Air Berlin shrinks to survive

Cutbacks at Germany's second-biggest airline threaten the survival of some of the country's airports

By D.S. | BERLIN

AIR BERLIN, Germany's second-biggest airline and the fifth-biggest in Europe, is set to shrink as a new, cost-cutting boss, Hartmut Mehdorn, takes over from Joachim Hunold, its founding chief executive. The impact on European air travel will be considerable, though the writing has been on the wall for a while. A German air-passenger tax introduced in January, higher fuel prices and the unrest in north Africa have all hit Air Berlin's margins this year. The air tax, in particular, has cut the volume of low-cost passengers flying from small regional airports, such as Erfurt in east Germany, and Cologne/Bonn, which is uncomfortably near to Dusseldorf, a big air-travel hub.

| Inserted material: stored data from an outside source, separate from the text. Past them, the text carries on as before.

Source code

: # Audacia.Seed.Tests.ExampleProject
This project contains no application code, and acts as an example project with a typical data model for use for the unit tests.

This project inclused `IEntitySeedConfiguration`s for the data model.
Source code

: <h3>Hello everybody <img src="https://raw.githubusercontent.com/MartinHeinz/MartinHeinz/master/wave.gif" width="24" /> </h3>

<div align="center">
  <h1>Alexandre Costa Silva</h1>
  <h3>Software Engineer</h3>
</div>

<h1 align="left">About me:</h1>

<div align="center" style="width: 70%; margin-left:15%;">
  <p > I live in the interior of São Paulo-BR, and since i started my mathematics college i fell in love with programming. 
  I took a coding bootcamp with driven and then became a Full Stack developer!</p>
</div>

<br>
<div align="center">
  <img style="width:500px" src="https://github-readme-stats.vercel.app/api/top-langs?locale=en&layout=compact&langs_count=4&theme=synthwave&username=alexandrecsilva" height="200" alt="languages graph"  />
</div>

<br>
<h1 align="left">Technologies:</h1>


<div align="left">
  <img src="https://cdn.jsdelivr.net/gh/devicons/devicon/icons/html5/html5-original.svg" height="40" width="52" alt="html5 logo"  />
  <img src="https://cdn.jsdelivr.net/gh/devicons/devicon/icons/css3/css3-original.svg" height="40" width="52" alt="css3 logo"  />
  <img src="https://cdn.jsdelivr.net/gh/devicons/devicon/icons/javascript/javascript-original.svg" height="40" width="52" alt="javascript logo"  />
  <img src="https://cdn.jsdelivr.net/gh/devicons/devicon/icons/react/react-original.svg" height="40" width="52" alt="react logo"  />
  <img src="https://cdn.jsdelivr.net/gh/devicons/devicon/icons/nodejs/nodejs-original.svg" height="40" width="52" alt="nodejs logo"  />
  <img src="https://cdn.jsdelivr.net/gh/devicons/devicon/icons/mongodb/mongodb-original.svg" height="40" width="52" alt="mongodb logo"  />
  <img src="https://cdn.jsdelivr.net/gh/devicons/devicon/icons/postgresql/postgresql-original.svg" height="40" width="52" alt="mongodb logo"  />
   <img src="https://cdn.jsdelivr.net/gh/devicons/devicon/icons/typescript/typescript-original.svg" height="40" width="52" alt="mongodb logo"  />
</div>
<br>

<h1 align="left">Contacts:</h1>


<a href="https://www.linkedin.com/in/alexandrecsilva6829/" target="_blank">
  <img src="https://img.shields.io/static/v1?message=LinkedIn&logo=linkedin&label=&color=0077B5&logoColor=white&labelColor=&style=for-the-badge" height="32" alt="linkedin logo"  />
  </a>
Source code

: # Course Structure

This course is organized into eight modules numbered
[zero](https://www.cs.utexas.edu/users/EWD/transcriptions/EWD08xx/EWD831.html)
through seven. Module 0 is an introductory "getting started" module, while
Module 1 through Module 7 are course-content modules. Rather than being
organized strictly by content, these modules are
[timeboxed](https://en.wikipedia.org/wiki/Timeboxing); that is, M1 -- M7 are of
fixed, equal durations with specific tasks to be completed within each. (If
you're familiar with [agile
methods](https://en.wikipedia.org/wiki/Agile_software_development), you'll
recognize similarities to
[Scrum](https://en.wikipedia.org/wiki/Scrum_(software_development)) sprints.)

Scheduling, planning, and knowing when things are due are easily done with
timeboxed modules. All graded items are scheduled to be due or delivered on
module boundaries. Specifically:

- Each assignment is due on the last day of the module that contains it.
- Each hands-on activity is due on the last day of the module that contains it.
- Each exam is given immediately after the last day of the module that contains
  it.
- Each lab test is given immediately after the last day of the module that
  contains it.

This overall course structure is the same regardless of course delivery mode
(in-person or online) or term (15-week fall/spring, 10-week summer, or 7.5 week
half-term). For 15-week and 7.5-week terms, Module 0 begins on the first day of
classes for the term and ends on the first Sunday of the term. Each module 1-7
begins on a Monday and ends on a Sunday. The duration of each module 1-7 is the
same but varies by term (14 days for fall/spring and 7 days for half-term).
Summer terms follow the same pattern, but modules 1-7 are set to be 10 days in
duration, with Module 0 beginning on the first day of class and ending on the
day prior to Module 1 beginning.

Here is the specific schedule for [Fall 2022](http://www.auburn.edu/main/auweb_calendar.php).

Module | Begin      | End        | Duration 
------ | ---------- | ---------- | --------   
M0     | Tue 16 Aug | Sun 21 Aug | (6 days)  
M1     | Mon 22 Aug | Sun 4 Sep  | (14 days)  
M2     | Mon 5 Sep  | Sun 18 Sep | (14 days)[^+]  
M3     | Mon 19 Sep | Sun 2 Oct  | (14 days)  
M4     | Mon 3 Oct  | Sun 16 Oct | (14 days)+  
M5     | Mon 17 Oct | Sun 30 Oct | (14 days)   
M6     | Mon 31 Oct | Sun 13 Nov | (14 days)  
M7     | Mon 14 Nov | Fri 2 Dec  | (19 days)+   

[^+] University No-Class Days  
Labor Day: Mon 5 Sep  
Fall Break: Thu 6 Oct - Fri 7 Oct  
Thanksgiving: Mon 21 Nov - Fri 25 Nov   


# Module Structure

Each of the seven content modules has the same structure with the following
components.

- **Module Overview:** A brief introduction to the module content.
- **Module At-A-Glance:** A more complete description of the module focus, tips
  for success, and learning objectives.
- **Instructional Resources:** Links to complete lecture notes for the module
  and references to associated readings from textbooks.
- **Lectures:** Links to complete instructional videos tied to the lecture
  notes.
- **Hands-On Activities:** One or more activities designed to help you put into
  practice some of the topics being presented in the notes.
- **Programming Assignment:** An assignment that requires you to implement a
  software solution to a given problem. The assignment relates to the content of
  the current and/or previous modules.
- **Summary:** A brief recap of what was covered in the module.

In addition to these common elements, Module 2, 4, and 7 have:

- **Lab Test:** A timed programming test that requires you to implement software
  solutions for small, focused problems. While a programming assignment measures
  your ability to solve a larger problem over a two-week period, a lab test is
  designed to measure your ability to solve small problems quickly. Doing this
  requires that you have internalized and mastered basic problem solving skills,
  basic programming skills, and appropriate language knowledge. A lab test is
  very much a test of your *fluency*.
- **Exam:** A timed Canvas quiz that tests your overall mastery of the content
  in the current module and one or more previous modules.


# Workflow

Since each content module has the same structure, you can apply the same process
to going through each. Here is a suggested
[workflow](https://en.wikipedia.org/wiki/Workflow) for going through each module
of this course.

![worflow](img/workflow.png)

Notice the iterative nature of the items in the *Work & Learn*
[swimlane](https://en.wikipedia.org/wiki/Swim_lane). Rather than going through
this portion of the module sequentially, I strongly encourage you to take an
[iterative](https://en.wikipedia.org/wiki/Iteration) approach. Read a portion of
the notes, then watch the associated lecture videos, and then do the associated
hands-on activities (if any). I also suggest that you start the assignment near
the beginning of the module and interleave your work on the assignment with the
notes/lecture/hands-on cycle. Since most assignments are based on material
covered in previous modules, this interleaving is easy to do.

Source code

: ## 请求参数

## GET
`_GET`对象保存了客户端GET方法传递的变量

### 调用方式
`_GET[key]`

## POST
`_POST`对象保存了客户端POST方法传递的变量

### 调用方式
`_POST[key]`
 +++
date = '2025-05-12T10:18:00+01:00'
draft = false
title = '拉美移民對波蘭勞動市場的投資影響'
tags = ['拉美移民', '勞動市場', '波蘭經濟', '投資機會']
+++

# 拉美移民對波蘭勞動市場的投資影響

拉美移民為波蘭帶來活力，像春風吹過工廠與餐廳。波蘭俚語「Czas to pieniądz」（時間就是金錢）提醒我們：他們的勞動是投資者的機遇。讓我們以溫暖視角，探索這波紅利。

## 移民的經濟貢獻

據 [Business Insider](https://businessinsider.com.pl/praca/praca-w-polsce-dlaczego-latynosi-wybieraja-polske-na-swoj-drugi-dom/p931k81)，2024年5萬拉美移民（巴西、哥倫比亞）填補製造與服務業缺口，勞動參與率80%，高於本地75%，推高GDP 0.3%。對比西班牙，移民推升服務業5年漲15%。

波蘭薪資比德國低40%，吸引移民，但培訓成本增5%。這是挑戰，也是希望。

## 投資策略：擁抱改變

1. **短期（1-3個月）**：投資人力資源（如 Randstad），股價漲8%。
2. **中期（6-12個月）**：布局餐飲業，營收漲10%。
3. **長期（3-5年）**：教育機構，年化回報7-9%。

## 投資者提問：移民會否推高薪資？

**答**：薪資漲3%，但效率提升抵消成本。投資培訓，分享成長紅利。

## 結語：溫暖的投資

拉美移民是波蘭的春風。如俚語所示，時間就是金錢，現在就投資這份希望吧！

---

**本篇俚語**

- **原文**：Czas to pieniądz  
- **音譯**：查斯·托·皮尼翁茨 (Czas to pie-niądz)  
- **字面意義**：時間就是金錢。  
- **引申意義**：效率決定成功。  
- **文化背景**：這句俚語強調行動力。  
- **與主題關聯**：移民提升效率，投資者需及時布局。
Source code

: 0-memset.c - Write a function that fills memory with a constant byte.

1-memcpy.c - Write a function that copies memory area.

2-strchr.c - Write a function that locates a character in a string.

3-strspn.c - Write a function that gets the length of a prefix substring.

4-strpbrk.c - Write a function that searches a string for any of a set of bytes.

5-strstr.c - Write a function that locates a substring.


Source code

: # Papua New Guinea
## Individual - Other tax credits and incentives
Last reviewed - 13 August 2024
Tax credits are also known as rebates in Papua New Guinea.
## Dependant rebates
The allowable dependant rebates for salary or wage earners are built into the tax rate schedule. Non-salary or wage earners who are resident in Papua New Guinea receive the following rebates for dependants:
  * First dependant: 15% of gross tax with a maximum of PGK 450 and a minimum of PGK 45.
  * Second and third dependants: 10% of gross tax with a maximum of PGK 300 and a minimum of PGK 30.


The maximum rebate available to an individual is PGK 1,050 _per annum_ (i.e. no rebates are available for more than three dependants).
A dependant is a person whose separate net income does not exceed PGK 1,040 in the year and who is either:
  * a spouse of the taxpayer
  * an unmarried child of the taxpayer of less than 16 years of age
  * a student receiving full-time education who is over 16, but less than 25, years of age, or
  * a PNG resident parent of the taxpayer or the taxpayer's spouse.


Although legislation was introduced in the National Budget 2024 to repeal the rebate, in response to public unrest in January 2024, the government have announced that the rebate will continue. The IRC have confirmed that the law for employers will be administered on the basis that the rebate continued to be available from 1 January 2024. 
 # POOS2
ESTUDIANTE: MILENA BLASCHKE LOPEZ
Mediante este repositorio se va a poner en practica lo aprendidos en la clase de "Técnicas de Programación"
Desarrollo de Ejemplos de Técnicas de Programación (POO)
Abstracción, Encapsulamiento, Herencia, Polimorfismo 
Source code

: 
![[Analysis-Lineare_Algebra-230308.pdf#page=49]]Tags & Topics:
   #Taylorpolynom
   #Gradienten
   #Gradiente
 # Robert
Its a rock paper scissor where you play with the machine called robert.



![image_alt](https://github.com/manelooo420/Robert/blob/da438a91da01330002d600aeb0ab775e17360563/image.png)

Air Berlin will sensibly concentrate its business on four main airports: Berlin, Dusseldorf, Palma (Majorca) and Vienna. It will cease flights from Erfurt completely and limit the number of destinations it offers from other smaller airports such as Karlsruhe, Stuttgart, Hanover and Hamburg. This is good news for Deutsche Bahn, the German state-owned railway, which incidentally Mr Mehdorn used to run.

Air Berlin got too big too fast. It has 170 aircraft serving 163 destinations in 39 countries. It competes head-on in Germany with the mighty Lufthansa and its low-cost subsidiary Germanwings. But it should survive if it trims its network as planned and makes use of all the cross-selling opportunities it will get next year from joining oneworld, the British Airways alliance which includes Iberia, Finnair, American Airlines and will soon include Russia's S7.

In the mean time Germanwings and another low-cost airline, Ryanair, are preparing to fill some of the airspace that Air Berlin is vacating: for example, flights from some smaller German airports to Alicante, Naples, Palermo and a handful of north African cities. EasyJet, which tends to use bigger airports, may be tempted to grab those cancelled Air Berlin routes that compete head-on with Lufthansa.

Nevertheless, the shrinking of Air Berlin threatens to hasten the demise of smaller German airports. Erfurt is looking for a replacement airline, though its owners, the state government of Thuringia and the city of Erfurt, are resisting the temptation to subsidise a newcomer. The neighbouring state of Saxony saw how fickle airlines can be when Ryanair arrived with fanfare last year at the small airport of Altenburg near Leipzig, then this March axed all its flights there.